• _Task to complete_
Your reply should hold only the lines from the records below where "sunt" occurs.

Source texts of formatted documents:
-=-=-
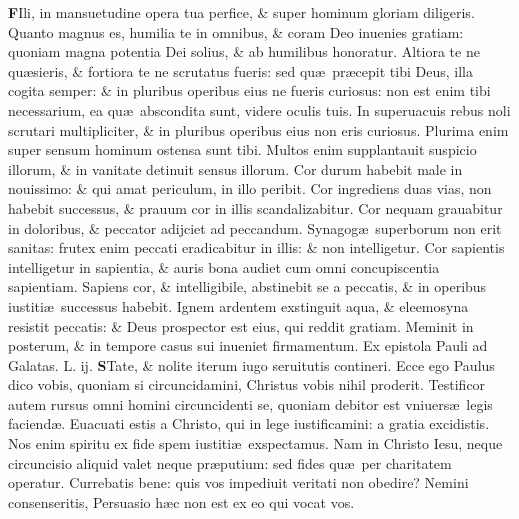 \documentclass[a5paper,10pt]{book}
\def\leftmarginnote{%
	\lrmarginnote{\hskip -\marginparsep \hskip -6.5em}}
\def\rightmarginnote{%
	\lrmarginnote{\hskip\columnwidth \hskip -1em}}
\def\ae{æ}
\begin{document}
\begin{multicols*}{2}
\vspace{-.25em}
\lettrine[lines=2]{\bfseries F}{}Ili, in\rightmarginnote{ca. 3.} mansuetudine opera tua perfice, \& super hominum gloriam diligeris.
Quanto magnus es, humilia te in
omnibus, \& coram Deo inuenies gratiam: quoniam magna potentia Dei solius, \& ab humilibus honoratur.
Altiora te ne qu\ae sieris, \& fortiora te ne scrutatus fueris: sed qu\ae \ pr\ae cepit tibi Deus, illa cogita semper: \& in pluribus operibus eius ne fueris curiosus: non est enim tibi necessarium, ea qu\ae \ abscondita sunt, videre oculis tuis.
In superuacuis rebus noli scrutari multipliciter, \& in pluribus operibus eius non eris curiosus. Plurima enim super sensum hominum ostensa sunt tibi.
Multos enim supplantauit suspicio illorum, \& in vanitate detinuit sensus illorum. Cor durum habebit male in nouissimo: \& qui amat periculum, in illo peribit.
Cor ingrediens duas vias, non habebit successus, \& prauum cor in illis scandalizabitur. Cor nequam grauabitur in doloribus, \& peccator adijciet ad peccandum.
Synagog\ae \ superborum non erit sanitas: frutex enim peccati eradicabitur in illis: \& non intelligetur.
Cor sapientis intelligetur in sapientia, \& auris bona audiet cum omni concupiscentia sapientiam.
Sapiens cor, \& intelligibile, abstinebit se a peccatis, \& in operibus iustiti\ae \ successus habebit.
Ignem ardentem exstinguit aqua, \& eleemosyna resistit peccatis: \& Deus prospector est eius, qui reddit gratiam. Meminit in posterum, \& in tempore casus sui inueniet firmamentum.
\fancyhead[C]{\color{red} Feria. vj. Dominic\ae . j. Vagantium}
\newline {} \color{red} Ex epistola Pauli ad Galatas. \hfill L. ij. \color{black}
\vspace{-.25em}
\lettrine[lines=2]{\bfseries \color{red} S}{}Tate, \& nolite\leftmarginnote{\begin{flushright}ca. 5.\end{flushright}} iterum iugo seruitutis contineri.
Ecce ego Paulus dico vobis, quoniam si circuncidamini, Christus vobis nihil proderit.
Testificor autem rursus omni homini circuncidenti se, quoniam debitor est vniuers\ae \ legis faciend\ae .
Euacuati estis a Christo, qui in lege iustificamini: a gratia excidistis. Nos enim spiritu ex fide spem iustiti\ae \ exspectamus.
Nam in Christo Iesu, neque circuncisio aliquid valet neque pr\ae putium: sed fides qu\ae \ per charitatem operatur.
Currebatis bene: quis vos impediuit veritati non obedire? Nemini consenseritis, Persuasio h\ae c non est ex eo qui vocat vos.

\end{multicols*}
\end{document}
-=-=-
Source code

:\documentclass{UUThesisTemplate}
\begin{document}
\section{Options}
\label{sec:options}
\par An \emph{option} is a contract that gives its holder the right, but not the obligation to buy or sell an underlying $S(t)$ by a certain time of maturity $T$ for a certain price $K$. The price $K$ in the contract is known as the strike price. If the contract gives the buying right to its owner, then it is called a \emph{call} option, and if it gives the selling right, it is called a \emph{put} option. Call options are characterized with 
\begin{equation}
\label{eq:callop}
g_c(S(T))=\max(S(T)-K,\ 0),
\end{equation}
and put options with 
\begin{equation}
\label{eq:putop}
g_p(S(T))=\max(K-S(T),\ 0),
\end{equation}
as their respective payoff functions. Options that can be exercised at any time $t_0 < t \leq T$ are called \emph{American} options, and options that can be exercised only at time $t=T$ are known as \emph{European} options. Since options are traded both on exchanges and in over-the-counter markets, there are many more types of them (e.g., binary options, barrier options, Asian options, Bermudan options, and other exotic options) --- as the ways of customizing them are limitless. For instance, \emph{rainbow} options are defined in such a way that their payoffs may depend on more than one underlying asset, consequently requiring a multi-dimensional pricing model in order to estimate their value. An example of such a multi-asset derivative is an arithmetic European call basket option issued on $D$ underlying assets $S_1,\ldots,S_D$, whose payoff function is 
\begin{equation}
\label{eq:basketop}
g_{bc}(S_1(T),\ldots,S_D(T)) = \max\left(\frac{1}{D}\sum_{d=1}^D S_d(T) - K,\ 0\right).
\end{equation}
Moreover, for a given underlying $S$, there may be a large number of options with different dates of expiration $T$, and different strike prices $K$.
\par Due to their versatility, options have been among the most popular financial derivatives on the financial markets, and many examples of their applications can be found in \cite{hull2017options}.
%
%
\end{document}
-=-=-
• _Answer below_
Altiora te ne qu\ae sieris, \& fortiora te ne scrutatus fueris: sed qu\ae \ pr\ae cepit tibi Deus, illa cogita semper: \& in pluribus operibus eius ne fueris curiosus: non est enim tibi necessarium, ea qu\ae \ abscondita sunt, videre oculis tuis.
In superuacuis rebus noli scrutari multipliciter, \& in pluribus operibus eius non eris curiosus. Plurima enim super sensum hominum ostensa sunt tibi.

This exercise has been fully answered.